Take every line from the listing below that contains "false".

|---|

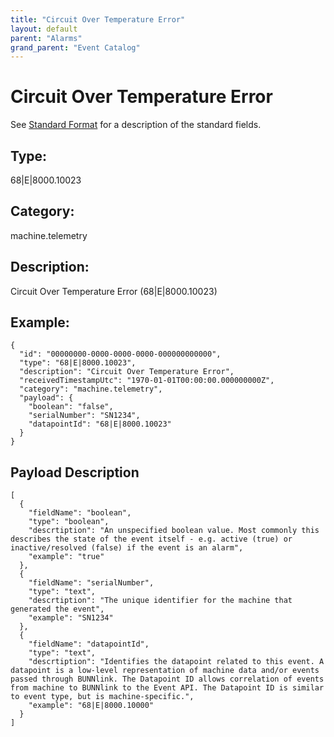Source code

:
 ```yaml
---
title: "Circuit Over Temperature Error"
layout: default
parent: "Alarms"
grand_parent: "Event Catalog"
---
```


# Circuit Over Temperature Error

See [Standard Format](/event-subscriptions/event-format) for a description of the standard fields.

## Type:

68\|E\|8000.10023

## Category:

machine.telemetry

## Description: 

Circuit Over Temperature Error (68\|E\|8000.10023)

## Example:

```
{
  "id": "00000000-0000-0000-0000-000000000000",
  "type": "68|E|8000.10023",
  "description": "Circuit Over Temperature Error",
  "receivedTimestampUtc": "1970-01-01T00:00:00.000000000Z",
  "category": "machine.telemetry",
  "payload": {
    "boolean": "false",
    "serialNumber": "SN1234",
    "datapointId": "68|E|8000.10023"
  }
}
```

## Payload Description

```
[
  {
    "fieldName": "boolean",
    "type": "boolean",
    "descrtiption": "An unspecified boolean value. Most commonly this describes the state of the event itself - e.g. active (true) or inactive/resolved (false) if the event is an alarm",
    "example": "true"
  },
  {
    "fieldName": "serialNumber",
    "type": "text",
    "descrtiption": "The unique identifier for the machine that generated the event",
    "example": "SN1234"
  },
  {
    "fieldName": "datapointId",
    "type": "text",
    "descrtiption": "Identifies the datapoint related to this event. A datapoint is a low-level representation of machine data and/or events passed through BUNNlink. The Datapoint ID allows correlation of events from machine to BUNNlink to the Event API. The Datapoint ID is similar to event type, but is machine-specific.",
    "example": "68|E|8000.10000"
  }
]
```

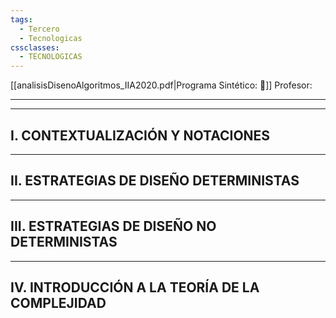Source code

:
 ```yaml
---
tags:
  - Tercero
  - Tecnologicas
cssclasses:
  - TECNOLOGICAS
---
```

[[analisisDisenoAlgoritmos_IIA2020.pdf|Programa Sintético: 📄]]
Profesor: 
____
____
## I. CONTEXTUALIZACIÓN Y NOTACIONES

____
## II.  ESTRATEGIAS DE DISEÑO DETERMINISTAS

____
## III.  ESTRATEGIAS DE DISEÑO NO DETERMINISTAS

____
## IV.  INTRODUCCIÓN A LA TEORÍA DE LA COMPLEJIDAD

|---|

▸ ANSWER TO THE PROBLEM:
    "boolean": "false",
    "descrtiption": "An unspecified boolean value. Most commonly this describes the state of the event itself - e.g. active (true) or inactive/resolved (false) if the event is an alarm",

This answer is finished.